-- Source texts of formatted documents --
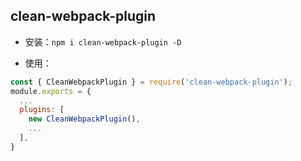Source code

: ## clean-webpack-plugin

- 安装：`npm i clean-webpack-plugin -D`


- 使用：


```js
const { CleanWebpackPlugin } = require('clean-webpack-plugin');
module.exports = {
  ...
  plugins: [
    new CleanWebpackPlugin(),
    ...
  ],
}
```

-- ABOUT THIS TASK --
Every line above holding the string "CleanWebpackPlugin" should be listed.

-- EXERCISE RESULT --
const { CleanWebpackPlugin } = require('clean-webpack-plugin');
    new CleanWebpackPlugin(),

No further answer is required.